From my results I will draw the graphs for rate against concentration.
Determining the order of the reaction from graph 1
Now I will try to determine the order of the reaction with respect to Na2S2O3. As I have chosen to use the initial rate method to determine the order of the reaction I will use the shape of the graph.
After drawing the graph of rate against concentration for Na2S2O3 I obtained a straight line of best fit. The line of best fit shows that the rate is directionally proportional to the concentration. As the concentration increased the rate also increases in a proportional pattern.
From the graph you can see that the reaction can’t be a zero order. As the concentration increases so does the rate of the reaction. This means the rate does not stay constant as the concentration changes. Looking the zero order reaction graph the line of best fit is horizontal. This eliminates the possibility that the reaction is a zero order.
From the graph I can also see it’s not a second order reaction because I got a straight line of best fit instead of a curve. And this also eliminates the possibility of the reaction of being a second order reaction.
Even though all my point aren’t very close to the line of best fit, some of them are scattered away from it but with in a suitable range. And this can conforms that the reaction is a first order reaction with respect to sodium thiosulphate.

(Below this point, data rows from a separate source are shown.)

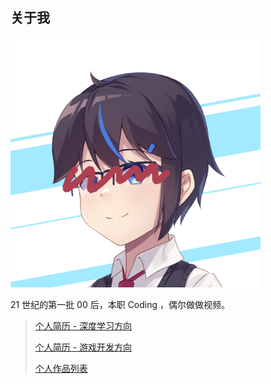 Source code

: ## 关于我

<img src="../content/images/profile-pic.png" width="400px">

21 世纪的第一批 00 后，本职 Coding ，偶尔做做视频。

> [个人简历 - 深度学习方向](https://raw.githubusercontent.com/APassbyDreg/apassbydreg.github.io/master/content/files/resumes/[202103]resume-DeepLearning.pdf)
> 
> [个人简历 - 游戏开发方向](https://raw.githubusercontent.com/APassbyDreg/apassbydreg.github.io/master/content/files/resumes/[202103]resume-Game.pdf)
> 
> [个人作品列表](https://raw.githubusercontent.com/APassbyDreg/apassbydreg.github.io/master/content/files/works/[202103]personal-work-list.pdf)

Determining the order of the reaction from graph 2
From my results I draw a graph of rate against concentration. Using the shape of the graph it will help me to determine the order of the reaction with respect to HCl.
The shape of the graph gave an impression the HCl is a first order reaction. Even though I got a straight line the points were scattered above and below the line of best fit. From the graph I can see that the rate is directionally proportional to the concentration. As the concentration increases the rate also increased in a constant pattern. This graph also eliminates the possibility of a zero order reaction because I did not obtain a straight horizontal line. Instead I got a directly proportional graph. as you use can see from the results table and the graph an increase in the concentration also results in a change in the rate of the reaction and this completely eliminates the possibility of a zero order reaction.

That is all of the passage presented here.